> [WHAT TO DO] Check every line below for the word "запуск" and show those that hold it.

:: RECORDED INFORMATION ::

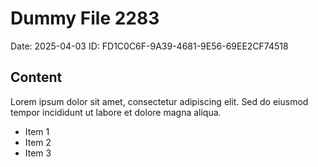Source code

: # Dummy File 2283

Date: 2025-04-03
ID: FD1C0C6F-9A39-4681-9E56-69EE2CF74518

## Content

Lorem ipsum dolor sit amet, consectetur adipiscing elit.
Sed do eiusmod tempor incididunt ut labore et dolore magna aliqua.

* Item 1
* Item 2
* Item 3

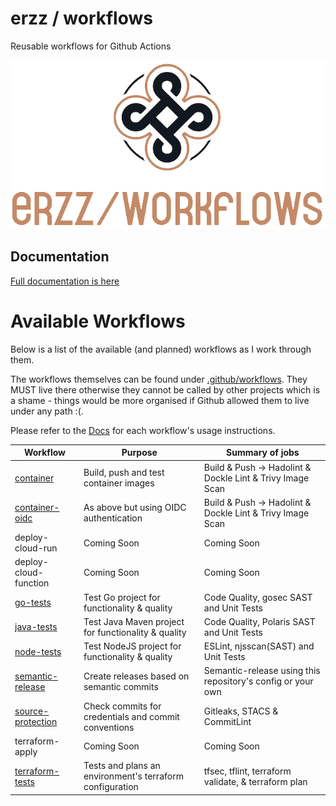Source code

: # erzz / workflows

Reusable workflows for Github Actions

![erzz/workflows logo](docs/img/erzz-workflows-logo-large.png)

## Documentation

[Full documentation is here](https://erzz.github.io/workflows)

# Available Workflows

Below is a list of the available (and planned) workflows as I work through them.

The workflows themselves can be found under [.github/workflows](/.github/workflows). They MUST live there otherwise they cannot be called by other projects which is a shame - things would be more organised if Github allowed them to live under any path :(.

Please refer to the [Docs](https://erzz.github.io/workflows) for each workflow's usage instructions.

| Workflow                                                      | Purpose                                                  | Summary of jobs                                             |
| ------------------------------------------------------------- | -------------------------------------------------------- | ----------------------------------------------------------- |
| [container](/.github/workflows/container.yml)                 | Build, push and test container images                    | Build & Push -> Hadolint & Dockle Lint & Trivy Image Scan   |
| [container-oidc](/.github/workflows/container-oidc.yml)       | As above but using OIDC authentication                   | Build & Push -> Hadolint & Dockle Lint & Trivy Image Scan   |
| deploy-cloud-run                                              | Coming Soon                                              | Coming Soon                                                 |
| deploy-cloud-function                                         | Coming Soon                                              | Coming Soon                                                 |
| [go-tests](/.github/workflows/go-tests.yml)                   | Test Go project for functionality & quality              | Code Quality, gosec SAST and Unit Tests                     |
| [java-tests](/.github/workflows/java-tests.yml)               | Test Java Maven project for functionality & quality      | Code Quality, Polaris SAST and Unit Tests                   |
| [node-tests](/.github/workflows/node-tests.yml)               | Test NodeJS project for functionality & quality          | ESLint, njsscan(SAST) and Unit Tests                        |
| [semantic-release](/.github/workflows/release.yml)            | Create releases based on semantic commits                | Semantic-release using this repository's config or your own |
| [source-protection](/.github/workflows/source-protection.yml) | Check commits for credentials and commit conventions     | Gitleaks, STACS & CommitLint                                |
| terraform-apply                                               | Coming Soon                                              | Coming Soon                                                 |
| [terraform-tests](/.github/workflows/terraform-tests.yml)     | Tests and plans an environment's terraform configuration | tfsec, tflint, terraform validate, & terraform plan         |
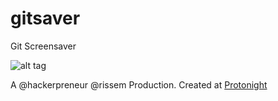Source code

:gitsaver
========

Git Screensaver

![alt tag](https://raw.github.com/rissem/gitsaver/master/screenshot.png)

A @hackerpreneur @rissem Production.
Created at [Protonight](http://www.meetup.com/Protonight/)
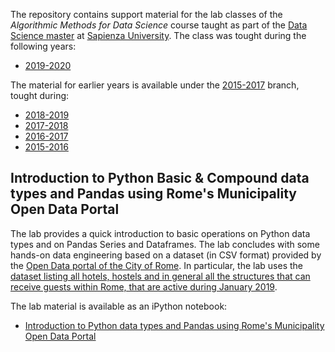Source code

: The repository contains support material for the lab classes of the *Algorithmic Methods for Data Science* course taught as part of the [Data Science master](http://datascience.i3s.uniroma1.it/it) at [Sapienza University](http://www.uniroma1.it/). The class was tought during the following years: 
* [2019-2020](http://aris.me/index.php?id=42)

The material for earlier years is available under the [2015-2017](/ichatz/adm/tree/2015-2017) branch, tought during:
* [2018-2019](http://aris.me/index.php/data-mining-ds-2018)
* [2017-2018](http://aris.me/index.php/data-mining-ds-2017)
* [2016-2017](http://aris.me/index.php/data-mining-ds-2016)
* [2015-2016](http://aris.me/index.php/data-mining-ds-2015)


## Introduction to Python Basic & Compound data types and Pandas using Rome's Municipality Open Data Portal

The lab provides a quick introduction to basic operations on Python data types and on Pandas Series and Dataframes. The lab concludes with some hands-on data engineering based on a dataset (in CSV format) provided by the [Open Data portal of the City of Rome](http://dati.comune.roma.it/). In particular, the lab uses the [dataset listing all hotels, hostels and in general all the structures that can receive guests within Rome, that are active during January 2019](https://dati.comune.roma.it/catalog/dataset/d823/resource/9964559d-0a9b-4dd6-a417-eb1ed019ab59). 

The lab material is available as an iPython notebook:
* [Introduction to Python data types and Pandas using Rome's Municipality Open Data Portal](lab-intro/ADM%20Lab%201%20-Intro.ipynb)

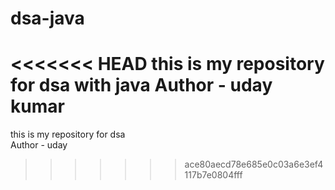 # dsa-java
<<<<<<< HEAD
this is my repository for dsa with java
Author - uday kumar
=======
this is my repository for dsa
<br>
Author - uday
>>>>>>> ace80aecd78e685e0c03a6e3ef4117b7e0804fff
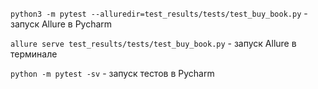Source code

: `python3 -m pytest --alluredir=test_results/tests/test_buy_book.py` - запуск Allure в Pycharm

`allure serve test_results/tests/test_buy_book.py` - запуск Allure в терминале

`python -m pytest -sv` - запуск тестов в Pycharm

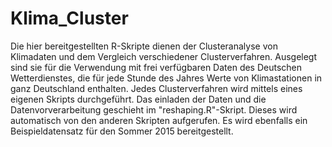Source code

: # Klima_Cluster

Die hier bereitgestellten R-Skripte dienen der Clusteranalyse von Klimadaten und dem Vergleich verschiedener Clusterverfahren.
Ausgelegt sind sie für die Verwendung mit frei verfügbaren Daten des Deutschen Wetterdienstes, die für jede Stunde des Jahres Werte von Klimastationen in ganz Deutschland enthalten. 
Jedes Clusterverfahren wird mittels eines eigenen Skripts durchgeführt. Das einladen der Daten und die Datenvorverarbeitung geschieht im "reshaping.R"-Skript. Dieses wird automatisch von den anderen Skripten aufgerufen.
Es wird ebenfalls ein Beispieldatensatz für den Sommer 2015 bereitgestellt.

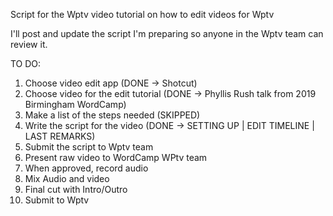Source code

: Script for the Wptv video tutorial on how to edit videos for Wptv

I'll post and update the script I'm preparing so anyone in the Wptv team can review it.

TO DO:

1. Choose video edit app (DONE -> Shotcut)
2. Choose video for the edit tutorial (DONE -> Phyllis Rush talk from 2019 Birmingham WordCamp)
3. Make a list of the steps needed (SKIPPED)
4. Write the script for the video (DONE -> SETTING UP | EDIT TIMELINE | LAST REMARKS)
5. Submit the script to Wptv team
6. Present raw video to WordCamp WPtv team
7. When approved, record audio
8. Mix Audio and video
9. Final cut with Intro/Outro
10. Submit to Wptv
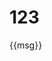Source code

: # 123

<div class="test">
    <mg-search-form></mg-search-form>
{{msg}}</div>

<script>
export default {
    data() {
        return {
            msg: 'msg1'
        }
    }
}
</script>

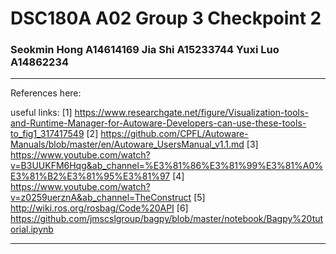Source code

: # DSC180A A02 Group 3 Checkpoint 2


### Seokmin Hong A14614169 Jia Shi A15233744 Yuxi Luo A14862234


***
References here:

useful links:
[1] https://www.researchgate.net/figure/Visualization-tools-and-Runtime-Manager-for-Autoware-Developers-can-use-these-tools-to_fig1_317417549
[2] https://github.com/CPFL/Autoware-Manuals/blob/master/en/Autoware_UsersManual_v1.1.md
[3] https://www.youtube.com/watch?v=B3UUKFM6Hqg&ab_channel=%E3%81%86%E3%81%99%E3%81%A0%E3%81%B2%E3%81%95%E3%81%97
[4] https://www.youtube.com/watch?v=z0259uerznA&ab_channel=TheConstruct
[5] http://wiki.ros.org/rosbag/Code%20API
[6] https://github.com/jmscslgroup/bagpy/blob/master/notebook/Bagpy%20tutorial.ipynb
***
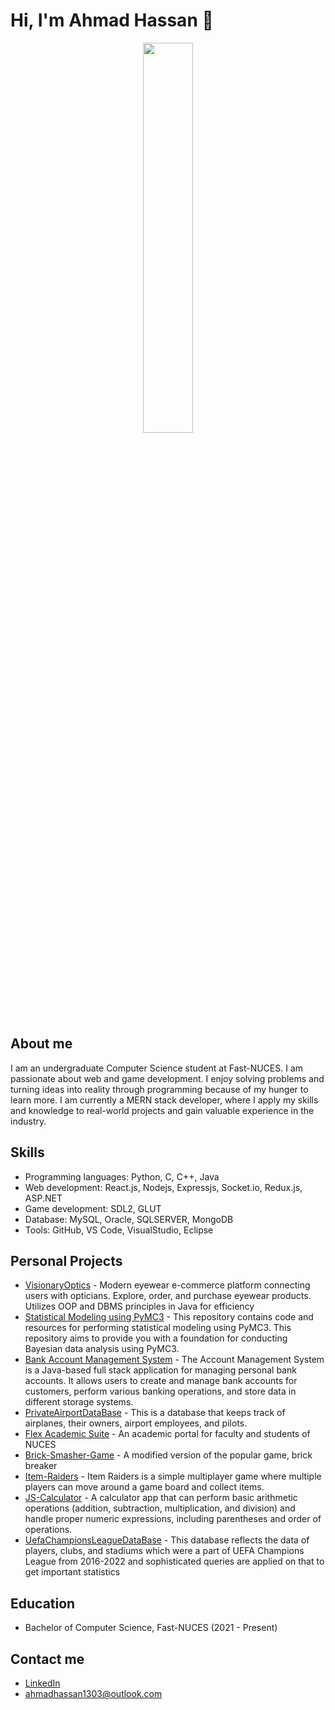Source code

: # Hi, I'm Ahmad Hassan 👋


<div id="header" align ="center">
  <img src="https://i.pinimg.com/originals/c6/3c/ae/c63cae1344766f14d9d184e5aafed065.gif" height="40%" width="40%">
</div>

## About me
I am an undergraduate Computer Science student at Fast-NUCES. I am passionate about web and game development. I enjoy solving problems and turning ideas into reality through programming because of my hunger to learn more. I am currently a MERN stack developer, where I  apply my skills and knowledge to real-world projects and gain valuable experience in the industry.

## Skills

- Programming languages: Python, C, C++, Java
- Web development: React.js, Nodejs, Expressjs, Socket.io, Redux.js, ASP.NET
- Game development: SDL2, GLUT
- Database: MySQL, Oracle, SQLSERVER, MongoDB
- Tools: GitHub, VS Code, VisualStudio, Eclipse

## Personal Projects

- [VisionaryOptics](https://github.com/FarazRashid/VisionaryOptics) - Modern eyewear e-commerce platform connecting users with opticians. Explore, order, and purchase eyewear products. Utilizes OOP and DBMS principles in Java for efficiency
- [Statistical Modeling using PyMC3](https://github.com/AhmadHassan71/statistical-modeling-using-pymc3) - This repository contains code and resources for performing statistical modeling using PyMC3. This repository aims to provide you with a foundation for conducting Bayesian data analysis using PyMC3.
- [Bank Account Management System](https://github.com/AhmadHassan71/Java-Activities) - The Account Management System is a Java-based full stack application for managing personal bank accounts. It allows users to create and manage bank accounts for customers, perform various banking operations, and store data in different storage systems.
- [PrivateAirportDataBase](https://github.com/AhmadHassan71/Small-Private-Aiport-Database) - This is a database that keeps track of airplanes, their owners, airport employees, and pilots.
- [Flex Academic Suite](https://github.com/AhmadHassan71/Flex-Academic-Suite) - An academic portal for faculty and students of NUCES
- [Brick-Smasher-Game](https://github.com/AhmadHassan71/Brick-Smasher) - A modified version of the popular game, brick breaker
- [Item-Raiders](https://github.com/AhmadHassan71/Multiplayer-Item-Collection-Game-Item-Raiders) - Item Raiders is a simple multiplayer game where multiple players can move around a game board and collect items.
- [JS-Calculator](https://github.com/AhmadHassan71/JS-Calculator) - A calculator app that can perform basic arithmetic operations (addition, subtraction, multiplication, and division) and handle proper numeric expressions, including parentheses and order of operations.
- [UefaChampionsLeagueDataBase](https://github.com/AhmadHassan71/UEFA-Champions-League) - This database reflects the data of players, clubs, and stadiums which were a part of UEFA Champions League from 2016-2022 and sophisticated queries are applied on that to get important statistics
## Education

- Bachelor of Computer Science, Fast-NUCES (2021 - Present)

## Contact me

- [LinkedIn](https://www.linkedin.com/in/ahmad-hassan-a10781224/)
- ahmadhassan1303@outlook.com

<!--
**AhmadHassan71/AhmadHassan71** is a ✨ _special_ ✨ repository because its `README.md` (this file) appears on your GitHub profile.

Here are some ideas to get you started:

- 🔭 I’m currently working on ...
- 🌱 I’m currently learning ...
- 👯 I’m looking to collaborate on ...
- 🤔 I’m looking for help with ...
- 💬 Ask me about ...
- 📫 How to reach me: ...
- 😄 Pronouns: ...
- ⚡ Fun fact: ...
-->
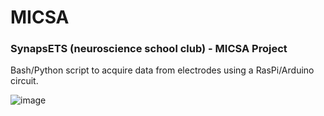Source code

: # MICSA
### SynapsETS (neuroscience school club) - MICSA Project
Bash/Python script to acquire data from electrodes using a RasPi/Arduino circuit.

![image](https://user-images.githubusercontent.com/6782987/156567757-d06a18cd-84b9-4133-a221-a33c0b061139.png)

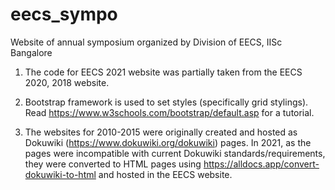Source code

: # eecs_sympo
Website of annual symposium organized by Division of EECS, IISc Bangalore

1. The code for EECS 2021 website was partially taken from the EECS 2020, 2018 website.

2. Bootstrap framework is used to set styles (specifically grid stylings). 
Read https://www.w3schools.com/bootstrap/default.asp for a tutorial.

3. The websites for 2010-2015 were originally created and hosted as Dokuwiki (https://www.dokuwiki.org/dokuwiki) pages. In 2021, as the pages were incompatible with current Dokuwiki standards/requirements, they were converted to HTML pages using https://alldocs.app/convert-dokuwiki-to-html and hosted in the EECS website.
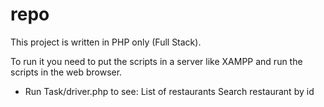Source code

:# repo

This project is written in PHP only (Full Stack).

To run it you need to put the scripts in a server like XAMPP and run the scripts in the web browser.

- Run Task/driver.php to see:
  List of restaurants
  Search restaurant by id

:::

> [RESULT OF THE TASK]
: `python3 -m pytest --alluredir=test_results/tests/test_buy_book.py` - запуск Allure в Pycharm
`allure serve test_results/tests/test_buy_book.py` - запуск Allure в терминале
`python -m pytest -sv` - запуск тестов в Pycharm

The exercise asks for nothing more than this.